To do →
In the records below, the line with "- Local clients" and every line after it must be written out exactly; no pictures belong in the result.

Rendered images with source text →
/---
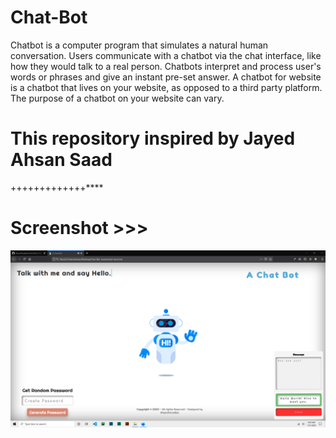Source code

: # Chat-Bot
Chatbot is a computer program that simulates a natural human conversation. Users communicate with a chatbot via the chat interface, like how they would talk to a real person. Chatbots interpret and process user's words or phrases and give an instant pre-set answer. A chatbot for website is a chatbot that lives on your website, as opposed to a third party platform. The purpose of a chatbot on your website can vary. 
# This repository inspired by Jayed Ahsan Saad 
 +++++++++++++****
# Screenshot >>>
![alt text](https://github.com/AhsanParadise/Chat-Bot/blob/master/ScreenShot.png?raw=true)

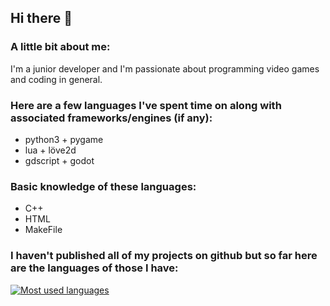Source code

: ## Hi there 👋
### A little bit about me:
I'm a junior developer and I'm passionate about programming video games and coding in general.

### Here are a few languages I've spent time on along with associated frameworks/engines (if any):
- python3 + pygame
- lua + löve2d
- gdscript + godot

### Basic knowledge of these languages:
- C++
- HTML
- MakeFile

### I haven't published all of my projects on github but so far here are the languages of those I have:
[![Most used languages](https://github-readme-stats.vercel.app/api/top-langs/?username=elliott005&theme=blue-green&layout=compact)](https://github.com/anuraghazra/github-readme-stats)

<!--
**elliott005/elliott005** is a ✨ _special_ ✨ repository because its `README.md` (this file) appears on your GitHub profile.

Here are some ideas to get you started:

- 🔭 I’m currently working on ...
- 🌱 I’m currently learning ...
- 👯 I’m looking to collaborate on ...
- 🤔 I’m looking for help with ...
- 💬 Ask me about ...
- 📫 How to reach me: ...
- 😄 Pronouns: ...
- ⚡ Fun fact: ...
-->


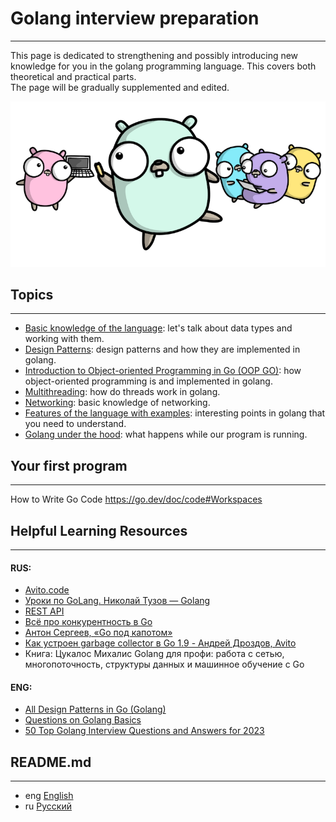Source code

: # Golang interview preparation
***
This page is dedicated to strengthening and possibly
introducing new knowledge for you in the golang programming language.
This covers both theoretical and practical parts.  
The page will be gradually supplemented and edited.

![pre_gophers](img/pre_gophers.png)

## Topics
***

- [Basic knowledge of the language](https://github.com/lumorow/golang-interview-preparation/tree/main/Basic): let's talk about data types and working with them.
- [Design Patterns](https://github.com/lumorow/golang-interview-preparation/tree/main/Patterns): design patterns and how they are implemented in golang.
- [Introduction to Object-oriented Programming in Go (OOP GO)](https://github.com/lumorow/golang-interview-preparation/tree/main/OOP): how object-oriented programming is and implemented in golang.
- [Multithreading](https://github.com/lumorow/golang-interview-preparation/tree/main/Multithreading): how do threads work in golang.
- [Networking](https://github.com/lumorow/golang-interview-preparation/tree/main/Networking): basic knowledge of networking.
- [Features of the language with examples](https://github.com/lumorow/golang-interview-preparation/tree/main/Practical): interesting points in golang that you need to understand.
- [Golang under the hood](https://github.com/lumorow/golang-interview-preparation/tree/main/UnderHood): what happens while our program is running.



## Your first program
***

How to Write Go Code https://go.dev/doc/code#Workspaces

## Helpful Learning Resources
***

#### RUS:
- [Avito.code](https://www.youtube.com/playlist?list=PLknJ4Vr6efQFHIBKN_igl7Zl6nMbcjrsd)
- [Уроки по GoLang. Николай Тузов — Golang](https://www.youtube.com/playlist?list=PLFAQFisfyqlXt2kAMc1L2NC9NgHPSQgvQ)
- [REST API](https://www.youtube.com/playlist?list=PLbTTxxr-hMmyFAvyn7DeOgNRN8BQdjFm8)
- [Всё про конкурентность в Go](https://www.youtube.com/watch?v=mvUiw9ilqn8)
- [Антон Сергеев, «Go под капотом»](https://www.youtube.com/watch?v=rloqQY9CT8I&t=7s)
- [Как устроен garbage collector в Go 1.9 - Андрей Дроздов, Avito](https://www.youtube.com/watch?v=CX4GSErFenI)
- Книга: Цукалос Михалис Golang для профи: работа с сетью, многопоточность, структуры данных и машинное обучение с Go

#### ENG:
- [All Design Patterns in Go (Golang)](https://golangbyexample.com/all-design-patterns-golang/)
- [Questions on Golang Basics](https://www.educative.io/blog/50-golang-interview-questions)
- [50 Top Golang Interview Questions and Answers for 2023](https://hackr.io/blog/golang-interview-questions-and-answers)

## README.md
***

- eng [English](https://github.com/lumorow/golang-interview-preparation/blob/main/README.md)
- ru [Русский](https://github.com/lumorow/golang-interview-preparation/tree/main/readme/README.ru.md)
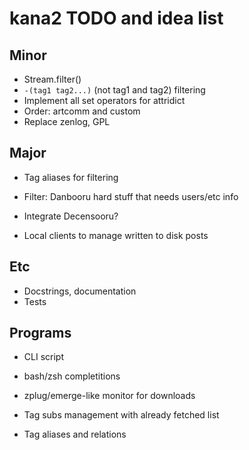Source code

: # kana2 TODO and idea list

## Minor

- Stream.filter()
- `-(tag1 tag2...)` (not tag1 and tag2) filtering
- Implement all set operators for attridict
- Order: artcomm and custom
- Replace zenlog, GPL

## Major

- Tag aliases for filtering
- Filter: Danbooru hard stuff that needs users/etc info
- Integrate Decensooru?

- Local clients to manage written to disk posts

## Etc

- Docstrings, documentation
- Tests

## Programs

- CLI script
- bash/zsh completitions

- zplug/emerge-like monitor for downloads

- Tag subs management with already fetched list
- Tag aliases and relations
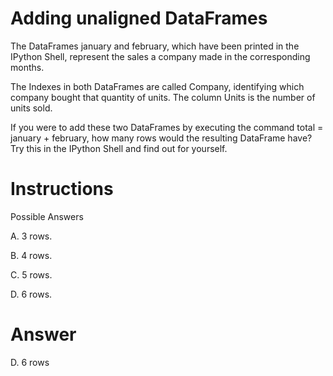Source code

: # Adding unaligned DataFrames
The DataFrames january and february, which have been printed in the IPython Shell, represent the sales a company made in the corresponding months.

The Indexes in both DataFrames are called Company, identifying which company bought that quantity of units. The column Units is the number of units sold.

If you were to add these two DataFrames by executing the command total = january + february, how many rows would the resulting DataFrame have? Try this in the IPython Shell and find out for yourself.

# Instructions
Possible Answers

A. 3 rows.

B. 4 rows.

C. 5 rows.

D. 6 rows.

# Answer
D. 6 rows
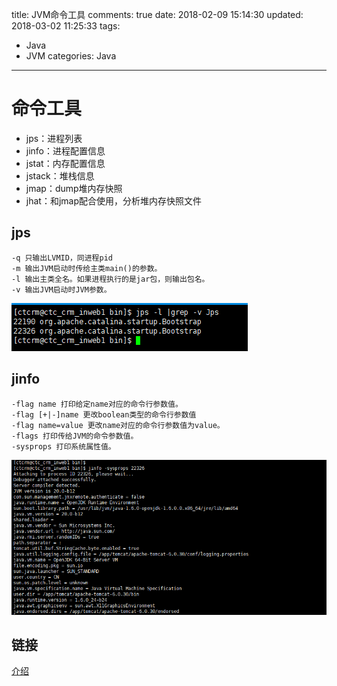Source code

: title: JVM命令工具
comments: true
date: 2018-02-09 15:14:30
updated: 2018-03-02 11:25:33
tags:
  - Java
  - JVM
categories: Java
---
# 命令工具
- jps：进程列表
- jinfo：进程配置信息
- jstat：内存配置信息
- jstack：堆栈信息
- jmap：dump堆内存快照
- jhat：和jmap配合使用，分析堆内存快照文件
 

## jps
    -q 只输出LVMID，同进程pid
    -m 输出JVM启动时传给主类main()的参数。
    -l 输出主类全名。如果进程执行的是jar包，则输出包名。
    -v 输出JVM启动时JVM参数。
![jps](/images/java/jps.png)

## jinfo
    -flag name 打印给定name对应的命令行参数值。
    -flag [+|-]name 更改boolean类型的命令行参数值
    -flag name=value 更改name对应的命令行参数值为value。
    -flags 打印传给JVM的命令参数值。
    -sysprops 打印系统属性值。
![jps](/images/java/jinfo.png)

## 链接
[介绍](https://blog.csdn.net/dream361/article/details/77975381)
\---
Exercise response →
- Local clients to manage written to disk posts

## Etc

- Docstrings, documentation
- Tests

## Programs

- CLI script
- bash/zsh completitions

- zplug/emerge-like monitor for downloads

- Tag subs management with already fetched list
- Tag aliases and relations
Source code

: # Adding unaligned DataFrames
The DataFrames january and february, which have been printed in the IPython Shell, represent the sales a company made in the corresponding months.

The Indexes in both DataFrames are called Company, identifying which company bought that quantity of units. The column Units is the number of units sold.

If you were to add these two DataFrames by executing the command total = january + february, how many rows would the resulting DataFrame have? Try this in the IPython Shell and find out for yourself.

# Instructions
Possible Answers

A. 3 rows.

B. 4 rows.

C. 5 rows.

D. 6 rows.

# Answer
D. 6 rows
Source code

: title: JVM命令工具
comments: true
date: 2018-02-09 15:14:30
updated: 2018-03-02 11:25:33
tags:
  - Java
  - JVM
categories: Java
---
# 命令工具
- jps：进程列表
- jinfo：进程配置信息
- jstat：内存配置信息
- jstack：堆栈信息
- jmap：dump堆内存快照
- jhat：和jmap配合使用，分析堆内存快照文件
 

## jps
    -q 只输出LVMID，同进程pid
    -m 输出JVM启动时传给主类main()的参数。
    -l 输出主类全名。如果进程执行的是jar包，则输出包名。
    -v 输出JVM启动时JVM参数。
![jps](/images/java/jps.png)

## jinfo
    -flag name 打印给定name对应的命令行参数值。
    -flag [+|-]name 更改boolean类型的命令行参数值
    -flag name=value 更改name对应的命令行参数值为value。
    -flags 打印传给JVM的命令参数值。
    -sysprops 打印系统属性值。
![jps](/images/java/jinfo.png)

## 链接
[介绍](https://blog.csdn.net/dream361/article/details/77975381)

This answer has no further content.